Ya sé que nadie me ha pedido mi opinión al respecto y que estamos a la puerta de una campaña, que se supone que es lo mío, pero no voy a dejar pasar la oportunidad de denunciar, una vez más, que el FC Barcelona está gastando dinero como si pudiese hacerlo. Acaba de fichar a una de las estrellas del Manchester City sin soltar lastre económico. Directamente, nadie ha hablado de equilibrio financiero, de fair-play o de palancas: se ha normalizado el desequilibrio entre equipos, pero no entre quienes tienen más dinero y quienes tienen menos, sino entre quienes no necesitan ni tenerlo y quienes hacen sus cuentas.

Qué error

“No tenéis ni idea de la que se os viene encima”, es la amenaza de la Ertzaintza sobre su conflicto laboral que recogían en el Twitter de EITB. Una amenaza que está fuera de todo lugar y que, lo pretendan o no, es contra la sociedad. Contra la sociedad a la que se deben, que sabe lo importante que es la Ertzaintza, que por eso la financia y que se sorprende con las formas y los fondos actuales de las y los agentes. ¿Apelaciones al diálogo? Hago todas mías siempre que estén hechas con el debido respeto. Porque no todas lo están y ese es uno de los problemas: la Ertzaintza se ha perdido el respeto perdiéndoselo a quienes nos representan.

Que los detengan

Xabier Lapitz es el más beligerante, seguramente, porque es el periodista más atacado por perfiles anónimos y agresivos en Twitter desde el entorno de la Ertzaintza. Dejémoslo ahí aunque algunos se reconozcan como agentes. Esos ataques tampoco son entendibles y son un problema, nuevamente, del cuerpo. Y si es un problema del cuerpo lo es de la institución, de abajo a arriba y de arriba a abajo. Los ataques a políticos y periodistas desde el anonimato y desde la pancarta son injustificables y quienes tengan mando en plaza deben impedirlos. El diálogo empieza con el reconocimiento del otro, no con su cosificación.

Cómo empezó todo

Tal día como ayer hace 80 años Joseba Rezola salía de la cárcel. Él fue con Agirre lo que hoy es Erkoreka. Sin Rezola o sin Kandido Saseta, sin Erkoreka y sus predecesores, la Ertzaintza hoy no existiría. Personas comprometidas con su país y con otras personas: nunca he dudado ni dudaré de la capacidad de una o un ertzaina para ayudar porque siempre que lo he necesitado les he encontrado.
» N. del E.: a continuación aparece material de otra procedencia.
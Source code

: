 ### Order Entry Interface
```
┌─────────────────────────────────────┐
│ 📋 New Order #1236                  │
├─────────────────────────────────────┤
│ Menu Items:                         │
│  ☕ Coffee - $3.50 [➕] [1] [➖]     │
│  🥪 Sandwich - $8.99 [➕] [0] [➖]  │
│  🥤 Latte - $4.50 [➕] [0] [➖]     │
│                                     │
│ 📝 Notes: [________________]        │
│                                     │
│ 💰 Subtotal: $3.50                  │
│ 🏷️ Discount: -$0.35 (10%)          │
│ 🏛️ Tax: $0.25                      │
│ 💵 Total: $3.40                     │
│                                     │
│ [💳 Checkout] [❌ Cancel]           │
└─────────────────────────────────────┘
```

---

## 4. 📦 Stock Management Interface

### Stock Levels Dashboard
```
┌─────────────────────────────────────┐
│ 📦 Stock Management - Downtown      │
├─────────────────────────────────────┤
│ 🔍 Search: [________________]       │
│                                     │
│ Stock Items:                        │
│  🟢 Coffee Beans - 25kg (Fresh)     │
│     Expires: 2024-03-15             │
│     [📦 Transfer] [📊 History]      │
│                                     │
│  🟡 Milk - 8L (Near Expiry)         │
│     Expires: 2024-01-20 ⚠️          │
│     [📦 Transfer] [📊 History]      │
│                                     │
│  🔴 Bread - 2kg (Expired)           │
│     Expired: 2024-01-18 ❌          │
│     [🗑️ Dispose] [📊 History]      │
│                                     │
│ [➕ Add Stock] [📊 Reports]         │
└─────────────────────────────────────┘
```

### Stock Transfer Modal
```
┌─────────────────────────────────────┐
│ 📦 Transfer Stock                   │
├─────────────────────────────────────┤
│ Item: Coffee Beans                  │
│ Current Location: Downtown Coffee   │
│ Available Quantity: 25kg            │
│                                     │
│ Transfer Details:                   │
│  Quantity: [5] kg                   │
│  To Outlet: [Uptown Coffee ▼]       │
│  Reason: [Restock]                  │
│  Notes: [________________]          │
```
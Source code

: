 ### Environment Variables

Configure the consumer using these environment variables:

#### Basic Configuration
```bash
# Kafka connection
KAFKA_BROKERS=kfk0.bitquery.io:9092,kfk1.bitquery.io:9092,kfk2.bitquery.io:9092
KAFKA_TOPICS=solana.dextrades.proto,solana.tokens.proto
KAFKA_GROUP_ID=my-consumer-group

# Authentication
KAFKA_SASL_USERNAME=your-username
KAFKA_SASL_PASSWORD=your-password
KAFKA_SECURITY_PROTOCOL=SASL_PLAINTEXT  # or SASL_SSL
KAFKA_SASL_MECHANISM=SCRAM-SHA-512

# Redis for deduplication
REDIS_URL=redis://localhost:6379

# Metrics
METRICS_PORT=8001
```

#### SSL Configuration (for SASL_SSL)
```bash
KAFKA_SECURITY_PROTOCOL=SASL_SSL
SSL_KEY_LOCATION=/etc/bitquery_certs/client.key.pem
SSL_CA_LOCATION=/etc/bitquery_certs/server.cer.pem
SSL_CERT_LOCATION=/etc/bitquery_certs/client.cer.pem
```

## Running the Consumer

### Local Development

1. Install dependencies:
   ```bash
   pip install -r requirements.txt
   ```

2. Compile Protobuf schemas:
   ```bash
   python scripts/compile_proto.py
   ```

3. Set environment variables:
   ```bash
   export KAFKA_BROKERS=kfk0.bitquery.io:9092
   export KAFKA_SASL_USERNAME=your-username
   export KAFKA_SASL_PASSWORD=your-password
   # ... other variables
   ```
Me emocioné cuando después del asesinato de Miguel Ángel Blanco, durante el acoso a las Herriko Tabernas, la gente, harta de ETA, pedía a los agentes que se quitasen los verduguillos. Son y somos aquellos, no me cansaré de recordarlo.

Algo hemos hecho mal

Todas las policías son parte de la sociedad, y la violencia que estamos observando en diferentes cuerpos tiene que ver con el mundo loco en el que vivimos. Algo tenemos que cambiar porque algo hacemos mal. Sin embargo, creo que en la profesión va que las y los agentes se controlen: el conflicto de la Ertzaintza, la actuación de la policía municipal de Bilbao contra vendedores ambulantes (que los de siempre han usado para señalar a Aburto) y el agente que obligó a una activista en Murcia a no actuar con las tetas al aire son fruto de las mismas raíces. Si hay que arrancar algunos árboles, hagámoslo cuanto antes.

Un independiente

Juan Alberto Belloch va de “juez y político independiente” ahora que está promocionando sus memorias, en forma de libro. Claro que sí. Pero de su entrevista, cómo no, lo más jugoso no es su autopercepción, sino lo que deja ver de sí mismo sobre cuestiones terroríficas como el GAL. Nadie desea ese modelo policial justiciero, al contrario. Pero, salvando las distancias, tampoco nadie quiere el que nos hemos encontrado ahora que los cuerpos llaman la atención sobre sí mismos y se muestran como son. Igual que tenemos memoria para el GAL y para la reacción ciudadana a favor de la Ertzaintza, la tendremos para lo que estamos viendo y viviendo.